I mean, airports are such hostile places, it feels like you're just a chunk of
meat going through a meat grinder. As others here have remarked, it wasn't
always like that, but then again, people haven't been flying that often, so
maybe scale has something to with it as well.

------
9nGQluzmnq3M
(2013). Not that anything has changed for the better.

------
fegu
As most I have only anecdotal evidence for border police differences. But I do
still sometimes think about how it once took 4 hours of queueing with no
toilet no water and a sign that said no mobile phone use to get in to the US
at Newark (after thorough passport examinations), while in Iran that same year
there was no queue and a smile and a wave.
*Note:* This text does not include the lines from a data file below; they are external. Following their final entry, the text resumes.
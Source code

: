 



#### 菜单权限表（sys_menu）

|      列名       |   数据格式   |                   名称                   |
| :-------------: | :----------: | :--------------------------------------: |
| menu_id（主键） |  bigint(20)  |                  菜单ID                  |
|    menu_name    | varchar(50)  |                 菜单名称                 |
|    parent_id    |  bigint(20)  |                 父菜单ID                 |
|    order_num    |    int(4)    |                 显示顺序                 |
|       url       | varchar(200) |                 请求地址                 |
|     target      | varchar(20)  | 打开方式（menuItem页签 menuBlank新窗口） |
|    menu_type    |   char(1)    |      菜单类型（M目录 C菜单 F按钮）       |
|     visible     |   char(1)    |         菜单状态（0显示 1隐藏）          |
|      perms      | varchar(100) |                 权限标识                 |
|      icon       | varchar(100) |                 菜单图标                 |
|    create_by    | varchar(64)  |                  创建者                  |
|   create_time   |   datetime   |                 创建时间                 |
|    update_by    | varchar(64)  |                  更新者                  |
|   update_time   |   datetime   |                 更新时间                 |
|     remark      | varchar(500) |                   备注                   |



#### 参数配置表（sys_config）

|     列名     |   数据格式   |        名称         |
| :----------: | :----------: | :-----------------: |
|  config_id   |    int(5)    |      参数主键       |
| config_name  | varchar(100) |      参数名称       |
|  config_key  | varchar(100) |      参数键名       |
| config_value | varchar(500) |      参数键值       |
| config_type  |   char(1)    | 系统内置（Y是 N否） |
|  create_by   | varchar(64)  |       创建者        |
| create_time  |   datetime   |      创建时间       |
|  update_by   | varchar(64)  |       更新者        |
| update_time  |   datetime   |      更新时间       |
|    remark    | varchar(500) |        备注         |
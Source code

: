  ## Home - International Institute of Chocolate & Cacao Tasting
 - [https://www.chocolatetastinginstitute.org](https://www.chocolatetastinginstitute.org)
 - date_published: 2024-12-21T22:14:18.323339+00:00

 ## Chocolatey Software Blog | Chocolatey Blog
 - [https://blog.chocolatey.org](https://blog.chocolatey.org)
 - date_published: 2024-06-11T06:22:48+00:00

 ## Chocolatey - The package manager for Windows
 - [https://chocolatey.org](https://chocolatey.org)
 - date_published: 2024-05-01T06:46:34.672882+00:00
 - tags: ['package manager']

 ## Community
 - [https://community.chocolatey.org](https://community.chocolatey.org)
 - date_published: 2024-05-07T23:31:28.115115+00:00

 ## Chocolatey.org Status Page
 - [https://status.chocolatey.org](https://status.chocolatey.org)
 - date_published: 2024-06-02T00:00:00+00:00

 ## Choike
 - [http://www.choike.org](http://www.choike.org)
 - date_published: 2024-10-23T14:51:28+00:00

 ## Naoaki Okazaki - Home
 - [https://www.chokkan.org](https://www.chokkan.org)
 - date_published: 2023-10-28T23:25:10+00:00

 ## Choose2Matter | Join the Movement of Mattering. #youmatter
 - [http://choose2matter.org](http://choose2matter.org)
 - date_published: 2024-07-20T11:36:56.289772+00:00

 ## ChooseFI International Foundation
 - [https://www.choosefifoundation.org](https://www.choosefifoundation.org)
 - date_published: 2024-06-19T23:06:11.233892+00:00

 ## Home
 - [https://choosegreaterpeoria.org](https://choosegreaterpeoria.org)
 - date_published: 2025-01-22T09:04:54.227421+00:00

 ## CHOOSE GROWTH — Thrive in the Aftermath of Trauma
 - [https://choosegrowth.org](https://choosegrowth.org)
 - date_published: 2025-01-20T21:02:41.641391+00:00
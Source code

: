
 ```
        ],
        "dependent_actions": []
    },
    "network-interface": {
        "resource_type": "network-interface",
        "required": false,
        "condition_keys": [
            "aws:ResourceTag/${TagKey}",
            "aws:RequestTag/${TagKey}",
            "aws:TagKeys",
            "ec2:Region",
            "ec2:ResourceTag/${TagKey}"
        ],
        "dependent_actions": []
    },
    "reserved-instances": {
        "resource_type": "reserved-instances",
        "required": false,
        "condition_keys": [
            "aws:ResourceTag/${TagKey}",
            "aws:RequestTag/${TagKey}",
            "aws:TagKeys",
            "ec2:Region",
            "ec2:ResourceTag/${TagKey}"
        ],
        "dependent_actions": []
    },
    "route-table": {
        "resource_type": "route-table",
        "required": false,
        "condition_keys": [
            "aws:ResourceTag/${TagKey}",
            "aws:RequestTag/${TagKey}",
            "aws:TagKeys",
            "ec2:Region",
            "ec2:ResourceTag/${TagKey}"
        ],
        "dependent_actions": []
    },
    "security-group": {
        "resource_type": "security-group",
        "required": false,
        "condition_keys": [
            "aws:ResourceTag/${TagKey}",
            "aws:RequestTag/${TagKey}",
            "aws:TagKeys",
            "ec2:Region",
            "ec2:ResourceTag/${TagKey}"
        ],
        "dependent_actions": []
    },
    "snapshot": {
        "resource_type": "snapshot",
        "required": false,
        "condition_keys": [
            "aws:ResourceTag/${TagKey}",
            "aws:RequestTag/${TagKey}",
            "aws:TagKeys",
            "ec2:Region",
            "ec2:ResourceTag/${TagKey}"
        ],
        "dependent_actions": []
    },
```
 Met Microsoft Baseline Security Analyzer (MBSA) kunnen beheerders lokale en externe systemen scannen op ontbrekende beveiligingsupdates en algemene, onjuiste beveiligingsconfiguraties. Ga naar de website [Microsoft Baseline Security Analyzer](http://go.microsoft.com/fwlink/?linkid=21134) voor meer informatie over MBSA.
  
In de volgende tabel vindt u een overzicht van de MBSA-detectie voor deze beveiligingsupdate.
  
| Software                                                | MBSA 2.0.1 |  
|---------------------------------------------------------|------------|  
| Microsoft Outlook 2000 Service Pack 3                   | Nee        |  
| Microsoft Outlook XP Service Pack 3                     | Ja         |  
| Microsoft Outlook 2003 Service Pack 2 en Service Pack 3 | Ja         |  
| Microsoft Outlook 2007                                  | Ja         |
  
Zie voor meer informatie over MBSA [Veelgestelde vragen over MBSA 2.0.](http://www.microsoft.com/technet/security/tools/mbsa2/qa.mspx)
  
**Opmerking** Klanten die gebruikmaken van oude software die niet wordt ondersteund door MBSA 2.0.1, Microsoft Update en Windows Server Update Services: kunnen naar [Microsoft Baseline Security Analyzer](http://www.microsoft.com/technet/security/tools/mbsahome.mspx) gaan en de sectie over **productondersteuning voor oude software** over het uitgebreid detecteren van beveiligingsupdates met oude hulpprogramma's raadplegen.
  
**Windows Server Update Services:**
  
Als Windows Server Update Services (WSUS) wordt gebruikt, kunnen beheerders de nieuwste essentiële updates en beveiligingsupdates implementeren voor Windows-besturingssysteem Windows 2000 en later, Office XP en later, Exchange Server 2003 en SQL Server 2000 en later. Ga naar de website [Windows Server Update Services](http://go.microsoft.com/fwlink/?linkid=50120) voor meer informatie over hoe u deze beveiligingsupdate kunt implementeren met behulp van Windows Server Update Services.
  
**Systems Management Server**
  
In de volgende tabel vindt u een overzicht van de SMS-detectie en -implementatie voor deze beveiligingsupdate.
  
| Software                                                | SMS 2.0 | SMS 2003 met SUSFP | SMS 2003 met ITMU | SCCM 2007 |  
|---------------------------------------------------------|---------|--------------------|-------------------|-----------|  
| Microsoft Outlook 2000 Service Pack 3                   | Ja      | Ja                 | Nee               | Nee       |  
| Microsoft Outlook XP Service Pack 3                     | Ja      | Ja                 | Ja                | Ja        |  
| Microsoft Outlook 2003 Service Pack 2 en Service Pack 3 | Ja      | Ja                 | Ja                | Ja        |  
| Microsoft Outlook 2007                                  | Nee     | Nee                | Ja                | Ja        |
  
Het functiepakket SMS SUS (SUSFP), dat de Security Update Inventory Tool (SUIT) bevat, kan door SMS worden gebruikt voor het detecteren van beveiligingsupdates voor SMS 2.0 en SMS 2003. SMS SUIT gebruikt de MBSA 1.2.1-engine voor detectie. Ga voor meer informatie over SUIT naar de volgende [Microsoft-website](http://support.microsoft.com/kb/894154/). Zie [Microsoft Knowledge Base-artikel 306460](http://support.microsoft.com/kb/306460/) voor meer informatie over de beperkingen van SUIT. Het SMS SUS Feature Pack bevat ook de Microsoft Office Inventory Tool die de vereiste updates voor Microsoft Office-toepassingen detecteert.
I am a white Scandinavian.

------
sdan
Just shows how much implicit (and in this case, explicit) bias there is

------
stareatgoats
One may lament the state of things in the US after 9/11, and be justified to
so to some extent. The thing I want to lament however, is the near zero
insight into the dynamics and logic of terrorism: in essence, that this is
what terrorists want.

Terrorists want to strike fear into normal citizens so that they ask for
revenge - and more protection. Which results in draconian measures that paves
way for authoritarianism which leads to more recruits for the terrorists (on
all sides). And so a vicious circle takes off. We are being played,
essentially.

In some distant future maybe this logic could be taught in primary schools, so
that society could be forever inoculated. Sadly such a vaccine seems a long
way off.

------
z3t4
Maybe the photo got him free. Like an agent took it in order to explain to the
others he was not in fact a Usama Bin laden guy.

------
Scoundreller
What’s missing was the DOT complaint for compensation for JetBlue for
Involuntarily Denied Boarding.

------
TimSchumann
Good read and a great reminder. That shaking feeling described is... yeah.

------
RalfWausE
Its funny... in the past (up to the aftermath of 9/11) i wanted to visit the
US, but the urge dropped significantly every year since then.

Even more funny: As a totally "aryan" looking dude without any political
involvement i would not even have problems getting there.

------
KingOfCoders
Luckily he wasn't Sikh.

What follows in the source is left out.